DIRECTIONS FOR THIS TASK: Look for "DC。这些充电器每小时充电至少可以行驶 100 英里。" in the entries below. Write out that line and all later lines exactly, ending with the final one.

INPUT RECORDS:

________________________

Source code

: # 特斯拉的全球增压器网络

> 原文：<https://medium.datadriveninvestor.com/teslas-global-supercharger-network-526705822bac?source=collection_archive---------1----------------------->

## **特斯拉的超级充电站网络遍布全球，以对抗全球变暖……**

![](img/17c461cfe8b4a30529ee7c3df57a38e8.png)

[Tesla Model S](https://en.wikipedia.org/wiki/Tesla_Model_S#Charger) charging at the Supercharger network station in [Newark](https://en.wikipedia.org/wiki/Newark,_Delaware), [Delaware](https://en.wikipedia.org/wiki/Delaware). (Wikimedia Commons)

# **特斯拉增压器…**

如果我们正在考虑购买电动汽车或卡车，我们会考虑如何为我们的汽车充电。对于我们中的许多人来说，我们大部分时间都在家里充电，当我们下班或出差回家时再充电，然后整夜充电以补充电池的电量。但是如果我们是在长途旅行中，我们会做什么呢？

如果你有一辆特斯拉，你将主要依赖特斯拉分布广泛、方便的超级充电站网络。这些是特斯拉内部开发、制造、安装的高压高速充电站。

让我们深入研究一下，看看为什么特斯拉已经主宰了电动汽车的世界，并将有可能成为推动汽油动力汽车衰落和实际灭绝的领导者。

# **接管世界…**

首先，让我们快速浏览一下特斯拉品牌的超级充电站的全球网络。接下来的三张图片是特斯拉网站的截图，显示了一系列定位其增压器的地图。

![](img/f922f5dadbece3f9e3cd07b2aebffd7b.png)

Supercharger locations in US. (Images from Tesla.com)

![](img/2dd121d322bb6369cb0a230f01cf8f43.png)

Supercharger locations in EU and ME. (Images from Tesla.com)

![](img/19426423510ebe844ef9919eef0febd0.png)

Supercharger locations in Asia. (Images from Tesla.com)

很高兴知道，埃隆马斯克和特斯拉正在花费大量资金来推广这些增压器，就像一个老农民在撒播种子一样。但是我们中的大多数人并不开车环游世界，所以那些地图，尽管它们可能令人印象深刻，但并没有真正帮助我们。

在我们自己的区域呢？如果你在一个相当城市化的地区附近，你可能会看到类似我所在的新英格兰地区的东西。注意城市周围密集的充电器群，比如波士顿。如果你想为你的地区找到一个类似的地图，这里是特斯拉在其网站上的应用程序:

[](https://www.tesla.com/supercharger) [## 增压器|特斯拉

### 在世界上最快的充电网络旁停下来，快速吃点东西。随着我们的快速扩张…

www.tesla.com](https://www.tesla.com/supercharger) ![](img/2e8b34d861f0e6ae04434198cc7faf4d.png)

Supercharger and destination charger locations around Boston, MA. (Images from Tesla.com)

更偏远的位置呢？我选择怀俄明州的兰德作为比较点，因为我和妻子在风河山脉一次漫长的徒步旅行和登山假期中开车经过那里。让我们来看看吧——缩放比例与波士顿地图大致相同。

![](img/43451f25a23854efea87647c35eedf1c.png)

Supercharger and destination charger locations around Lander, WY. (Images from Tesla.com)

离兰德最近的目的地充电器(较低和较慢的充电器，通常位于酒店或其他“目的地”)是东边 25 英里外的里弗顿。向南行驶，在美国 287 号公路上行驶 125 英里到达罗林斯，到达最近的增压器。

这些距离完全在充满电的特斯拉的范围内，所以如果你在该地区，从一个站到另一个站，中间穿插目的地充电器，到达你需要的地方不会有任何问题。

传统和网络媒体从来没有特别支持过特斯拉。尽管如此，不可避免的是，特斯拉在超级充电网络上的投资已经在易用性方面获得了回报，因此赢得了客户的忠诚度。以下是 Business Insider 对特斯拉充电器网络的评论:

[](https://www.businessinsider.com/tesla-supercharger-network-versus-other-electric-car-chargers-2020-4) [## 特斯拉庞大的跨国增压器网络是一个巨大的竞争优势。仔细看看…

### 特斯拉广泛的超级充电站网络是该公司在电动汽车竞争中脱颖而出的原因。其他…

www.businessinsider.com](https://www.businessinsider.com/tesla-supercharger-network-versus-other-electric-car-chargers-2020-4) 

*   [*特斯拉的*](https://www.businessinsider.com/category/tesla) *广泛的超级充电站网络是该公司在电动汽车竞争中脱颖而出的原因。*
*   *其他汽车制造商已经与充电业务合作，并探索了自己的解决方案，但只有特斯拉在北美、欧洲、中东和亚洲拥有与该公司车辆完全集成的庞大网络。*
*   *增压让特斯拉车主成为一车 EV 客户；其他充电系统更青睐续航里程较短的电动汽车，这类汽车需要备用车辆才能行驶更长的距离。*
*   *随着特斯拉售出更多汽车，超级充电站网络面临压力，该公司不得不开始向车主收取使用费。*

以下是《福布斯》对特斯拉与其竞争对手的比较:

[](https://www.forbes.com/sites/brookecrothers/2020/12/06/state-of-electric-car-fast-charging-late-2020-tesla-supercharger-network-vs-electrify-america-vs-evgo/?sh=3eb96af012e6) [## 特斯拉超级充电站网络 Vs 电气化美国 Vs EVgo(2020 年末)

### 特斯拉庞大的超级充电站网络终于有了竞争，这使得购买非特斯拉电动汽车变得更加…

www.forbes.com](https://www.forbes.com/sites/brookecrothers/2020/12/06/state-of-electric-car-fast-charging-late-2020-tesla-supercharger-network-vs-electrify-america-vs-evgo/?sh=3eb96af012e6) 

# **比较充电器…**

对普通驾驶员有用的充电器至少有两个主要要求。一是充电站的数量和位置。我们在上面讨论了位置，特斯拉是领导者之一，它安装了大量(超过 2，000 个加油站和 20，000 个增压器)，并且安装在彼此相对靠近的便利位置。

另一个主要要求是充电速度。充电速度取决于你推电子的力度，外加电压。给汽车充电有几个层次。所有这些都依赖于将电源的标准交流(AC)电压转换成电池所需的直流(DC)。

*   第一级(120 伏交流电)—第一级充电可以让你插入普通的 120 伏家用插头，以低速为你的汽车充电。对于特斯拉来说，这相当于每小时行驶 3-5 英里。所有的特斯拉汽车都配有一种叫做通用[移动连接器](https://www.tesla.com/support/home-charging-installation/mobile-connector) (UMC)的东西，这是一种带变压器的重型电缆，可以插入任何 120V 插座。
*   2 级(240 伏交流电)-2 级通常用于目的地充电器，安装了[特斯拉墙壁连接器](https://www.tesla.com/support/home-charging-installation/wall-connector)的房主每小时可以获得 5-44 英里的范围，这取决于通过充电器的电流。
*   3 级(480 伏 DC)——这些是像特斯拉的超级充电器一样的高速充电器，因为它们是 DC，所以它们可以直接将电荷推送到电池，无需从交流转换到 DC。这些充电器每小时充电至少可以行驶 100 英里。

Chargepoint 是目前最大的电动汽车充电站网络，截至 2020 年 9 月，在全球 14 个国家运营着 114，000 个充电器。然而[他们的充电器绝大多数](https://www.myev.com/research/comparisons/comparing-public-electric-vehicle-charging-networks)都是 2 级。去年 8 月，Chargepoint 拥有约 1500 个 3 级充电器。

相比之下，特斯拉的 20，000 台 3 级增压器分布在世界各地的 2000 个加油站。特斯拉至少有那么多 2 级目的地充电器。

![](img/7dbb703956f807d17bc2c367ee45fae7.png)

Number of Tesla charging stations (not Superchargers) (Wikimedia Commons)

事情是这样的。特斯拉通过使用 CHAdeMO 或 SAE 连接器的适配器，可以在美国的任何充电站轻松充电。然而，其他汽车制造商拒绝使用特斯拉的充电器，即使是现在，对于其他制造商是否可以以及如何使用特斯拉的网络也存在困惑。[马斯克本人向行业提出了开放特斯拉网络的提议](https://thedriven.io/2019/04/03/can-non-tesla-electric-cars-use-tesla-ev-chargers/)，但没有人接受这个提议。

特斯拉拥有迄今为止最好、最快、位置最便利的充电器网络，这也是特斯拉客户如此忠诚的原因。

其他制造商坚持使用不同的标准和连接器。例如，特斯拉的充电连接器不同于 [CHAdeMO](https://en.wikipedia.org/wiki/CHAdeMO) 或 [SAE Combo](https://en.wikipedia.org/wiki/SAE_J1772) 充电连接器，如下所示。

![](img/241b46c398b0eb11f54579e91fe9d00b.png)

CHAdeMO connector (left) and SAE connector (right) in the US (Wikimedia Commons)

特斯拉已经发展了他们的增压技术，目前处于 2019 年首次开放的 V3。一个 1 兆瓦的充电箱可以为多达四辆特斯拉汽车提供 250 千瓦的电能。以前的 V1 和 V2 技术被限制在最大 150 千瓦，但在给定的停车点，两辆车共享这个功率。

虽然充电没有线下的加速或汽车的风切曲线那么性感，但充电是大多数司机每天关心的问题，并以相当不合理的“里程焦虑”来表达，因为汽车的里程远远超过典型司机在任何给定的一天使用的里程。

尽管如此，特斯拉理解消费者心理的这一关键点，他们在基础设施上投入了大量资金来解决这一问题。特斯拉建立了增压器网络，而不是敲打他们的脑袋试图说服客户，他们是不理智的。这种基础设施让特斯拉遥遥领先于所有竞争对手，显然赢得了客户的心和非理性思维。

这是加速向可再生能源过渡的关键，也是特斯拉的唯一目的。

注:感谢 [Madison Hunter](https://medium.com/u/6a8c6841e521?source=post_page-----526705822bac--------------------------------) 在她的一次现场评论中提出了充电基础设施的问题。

________________________

ANSWER TO THIS TASK:
*   3 级(480 伏 DC)——这些是像特斯拉的超级充电器一样的高速充电器，因为它们是 DC，所以它们可以直接将电荷推送到电池，无需从交流转换到 DC。这些充电器每小时充电至少可以行驶 100 英里。

Chargepoint 是目前最大的电动汽车充电站网络，截至 2020 年 9 月，在全球 14 个国家运营着 114，000 个充电器。然而[他们的充电器绝大多数](https://www.myev.com/research/comparisons/comparing-public-electric-vehicle-charging-networks)都是 2 级。去年 8 月，Chargepoint 拥有约 1500 个 3 级充电器。

相比之下，特斯拉的 20，000 台 3 级增压器分布在世界各地的 2000 个加油站。特斯拉至少有那么多 2 级目的地充电器。

![](img/7dbb703956f807d17bc2c367ee45fae7.png)

Number of Tesla charging stations (not Superchargers) (Wikimedia Commons)

事情是这样的。特斯拉通过使用 CHAdeMO 或 SAE 连接器的适配器，可以在美国的任何充电站轻松充电。然而，其他汽车制造商拒绝使用特斯拉的充电器，即使是现在，对于其他制造商是否可以以及如何使用特斯拉的网络也存在困惑。[马斯克本人向行业提出了开放特斯拉网络的提议](https://thedriven.io/2019/04/03/can-non-tesla-electric-cars-use-tesla-ev-chargers/)，但没有人接受这个提议。

特斯拉拥有迄今为止最好、最快、位置最便利的充电器网络，这也是特斯拉客户如此忠诚的原因。

其他制造商坚持使用不同的标准和连接器。例如，特斯拉的充电连接器不同于 [CHAdeMO](https://en.wikipedia.org/wiki/CHAdeMO) 或 [SAE Combo](https://en.wikipedia.org/wiki/SAE_J1772) 充电连接器，如下所示。

![](img/241b46c398b0eb11f54579e91fe9d00b.png)

CHAdeMO connector (left) and SAE connector (right) in the US (Wikimedia Commons)

特斯拉已经发展了他们的增压技术，目前处于 2019 年首次开放的 V3。一个 1 兆瓦的充电箱可以为多达四辆特斯拉汽车提供 250 千瓦的电能。以前的 V1 和 V2 技术被限制在最大 150 千瓦，但在给定的停车点，两辆车共享这个功率。

虽然充电没有线下的加速或汽车的风切曲线那么性感，但充电是大多数司机每天关心的问题，并以相当不合理的“里程焦虑”来表达，因为汽车的里程远远超过典型司机在任何给定的一天使用的里程。

尽管如此，特斯拉理解消费者心理的这一关键点，他们在基础设施上投入了大量资金来解决这一问题。特斯拉建立了增压器网络，而不是敲打他们的脑袋试图说服客户，他们是不理智的。这种基础设施让特斯拉遥遥领先于所有竞争对手，显然赢得了客户的心和非理性思维。

这是加速向可再生能源过渡的关键，也是特斯拉的唯一目的。

注:感谢 [Madison Hunter](https://medium.com/u/6a8c6841e521?source=post_page-----526705822bac--------------------------------) 在她的一次现场评论中提出了充电基础设施的问题。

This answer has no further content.